Gehraiyaan left me feeling absolutely nothing

Gehraaiyan Review 1 : Too shallow to dive into

Gehraiyaan, considered a Domestic noir is clearly inspired by Woody Allen’s psychological thriller ‘Match Point’ (2005). I spent a good two hours and a little more watching it and at the end of it all, Gehraiyaan left me feeling absolutely nothing. The movie fails to make us feel even precious little for what all transpired on screen and feel totally fails to understand the motivations that move the characters. This for me is Gehraiyaan’s biggest undoing. It tries to show us a lot but makes us feel very little. While the title literally means “depth” that’s precisely what the approach lacks.

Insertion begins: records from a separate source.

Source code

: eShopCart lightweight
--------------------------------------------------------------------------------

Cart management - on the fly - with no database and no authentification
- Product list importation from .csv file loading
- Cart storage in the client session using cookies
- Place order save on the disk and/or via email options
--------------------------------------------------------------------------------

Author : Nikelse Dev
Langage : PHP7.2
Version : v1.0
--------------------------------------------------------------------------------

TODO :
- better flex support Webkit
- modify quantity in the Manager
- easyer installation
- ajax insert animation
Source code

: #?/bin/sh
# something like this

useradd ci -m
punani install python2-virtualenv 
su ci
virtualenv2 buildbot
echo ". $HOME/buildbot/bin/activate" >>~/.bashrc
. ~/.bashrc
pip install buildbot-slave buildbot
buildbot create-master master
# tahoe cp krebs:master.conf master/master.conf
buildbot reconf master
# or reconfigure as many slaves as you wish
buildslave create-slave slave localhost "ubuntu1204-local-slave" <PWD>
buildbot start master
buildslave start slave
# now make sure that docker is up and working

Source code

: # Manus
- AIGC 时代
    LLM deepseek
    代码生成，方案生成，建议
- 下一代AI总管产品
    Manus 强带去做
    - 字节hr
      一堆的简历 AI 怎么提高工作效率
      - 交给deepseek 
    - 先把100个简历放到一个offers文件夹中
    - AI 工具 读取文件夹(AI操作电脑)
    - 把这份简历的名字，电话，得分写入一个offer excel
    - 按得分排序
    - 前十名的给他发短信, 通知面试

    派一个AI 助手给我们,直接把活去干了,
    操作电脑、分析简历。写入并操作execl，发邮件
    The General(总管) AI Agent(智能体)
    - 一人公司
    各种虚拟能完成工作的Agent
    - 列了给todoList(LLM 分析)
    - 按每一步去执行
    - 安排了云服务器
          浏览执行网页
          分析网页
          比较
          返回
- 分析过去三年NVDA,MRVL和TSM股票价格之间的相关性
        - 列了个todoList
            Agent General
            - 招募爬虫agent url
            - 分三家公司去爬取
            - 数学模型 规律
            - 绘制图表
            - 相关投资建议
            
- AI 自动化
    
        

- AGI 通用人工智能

This feels like a betrayal because Shakun Batra with Kapoor and Sons gave us such a throbbing, well-crafted film. It is about a family and all things good associated with it, which he then carefully and masterfully rips apart to show us the raw and real lives of people. In time a few carefully tucked away skeletons in the cupboard come out. Gehraiyaan raised similar expectations for me with its trailer. The frames looked gorgeous and a film that promised to be about messy relationships, love, and romance seemed just what we needed. As it turns out, Gehraaiyan is more about people fighting their past demons rather than a film that explores infatuation and infidelity.

Here are a few people who have had a traumatic childhood and have grown up scarred and slightly messed up because of it. Alisha and Karan (Deepika, Dhairya Karwa) and Tia and Zain (Ananya Pandey, Siddhant Chaturvedi) are the central characters. We know them only by their first names and get a surface-level understanding of where they are in their relationships. Alisha is a yoga instructor, trying unsuccessfully to create an app while managing finances. Her boyfriend has left his well-paying advertising job to write a book. The cracks are beginning to show. Tia and Zain appear happy living the cool yacht life. She seems madly in love while he is more passionate about his real estate project.

Films have to feel consistent in the world they set up and for 100 minutes or so this one manages to do that. Gehraiyaan's world involves millennial men and women trying to find meaning and happiness, dealing with childhood traumas and things left unsaid, and navigating some thorny moral quandaries. But soon after, Gehraiyaan completely loses itself in what can only be described as a point of no return. Its world is fractured, it's all out of control, and it goes overboard (in one instance, quite literally). Staying through Gehraiyaan's final half-hour feels like a severe case of whiplash.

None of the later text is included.